PROBLEM DETAILS
Print the listing exactly as it stands. Skip every picture.

++++++++++++++++++++

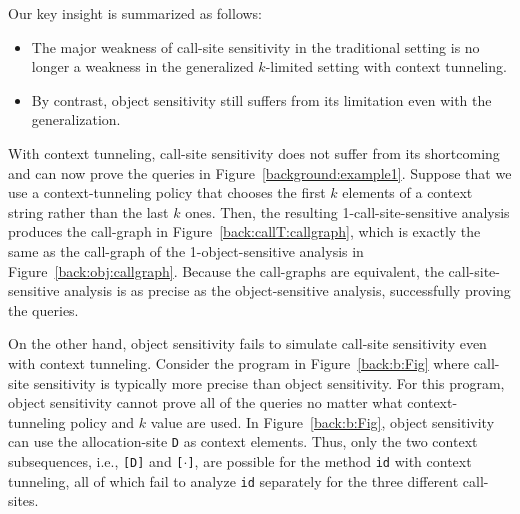 Our key insight is summarized as follows: 
\begin{itemize}[leftmargin=1.3em]
\item The major weakness of call-site sensitivity
in the traditional setting is no longer a weakness in the generalized
$k$-limited setting with context tunneling.%
\item By contrast, object sensitivity still suffers from its
limitation even with the generalization. 
\end{itemize}

With context tunneling, call-site sensitivity does not
suffer from its shortcoming and can now prove the queries in
Figure~\ref{background:example1}. Suppose that we use a
context-tunneling policy that chooses the first $k$ elements of a
context string rather than the last $k$ ones.
Then, the resulting
1-call-site-sensitive analysis produces the call-graph in Figure~\ref{back:callT:callgraph},
which is exactly the same as the
call-graph of the 1-object-sensitive analysis in
Figure~\ref{back:obj:callgraph}. Because the call-graphs are
equivalent, the call-site-sensitive analysis is as precise as the
object-sensitive analysis, successfully proving the queries. 



On the other hand, object sensitivity fails to simulate call-site
sensitivity even with context tunneling.  Consider the program in
Figure~\ref{back:b:Fig} where call-site sensitivity is
typically more precise than object sensitivity. For this program,
object sensitivity cannot prove all of the queries no matter what
context-tunneling policy and $k$ value are used. 
In
Figure~\ref{back:b:Fig}, object sensitivity can use the
allocation-site {\tt D} as context elements. Thus, only the two
context subsequences, i.e., \texttt{[D]} and \texttt{[$\cdot$]}, are
possible for the method {\tt id} with context tunneling, all of which
fail to analyze {\tt id} separately for the three different
call-sites.  %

++++++++++++++++++++

EXERCISE OUTPUT
 Our key insight is summarized as follows: 
\begin{itemize}[leftmargin=1.3em]
\item The major weakness of call-site sensitivity
in the traditional setting is no longer a weakness in the generalized
$k$-limited setting with context tunneling.%
\item By contrast, object sensitivity still suffers from its
limitation even with the generalization. 
\end{itemize}

With context tunneling, call-site sensitivity does not
suffer from its shortcoming and can now prove the queries in
Figure~\ref{background:example1}. Suppose that we use a
context-tunneling policy that chooses the first $k$ elements of a
context string rather than the last $k$ ones.
Then, the resulting
1-call-site-sensitive analysis produces the call-graph in Figure~\ref{back:callT:callgraph},
which is exactly the same as the
call-graph of the 1-object-sensitive analysis in
Figure~\ref{back:obj:callgraph}. Because the call-graphs are
equivalent, the call-site-sensitive analysis is as precise as the
object-sensitive analysis, successfully proving the queries. 



On the other hand, object sensitivity fails to simulate call-site
sensitivity even with context tunneling.  Consider the program in
Figure~\ref{back:b:Fig} where call-site sensitivity is
typically more precise than object sensitivity. For this program,
object sensitivity cannot prove all of the queries no matter what
context-tunneling policy and $k$ value are used. 
In
Figure~\ref{back:b:Fig}, object sensitivity can use the
allocation-site {\tt D} as context elements. Thus, only the two
context subsequences, i.e., \texttt{[D]} and \texttt{[$\cdot$]}, are
possible for the method {\tt id} with context tunneling, all of which
fail to analyze {\tt id} separately for the three different
call-sites.  %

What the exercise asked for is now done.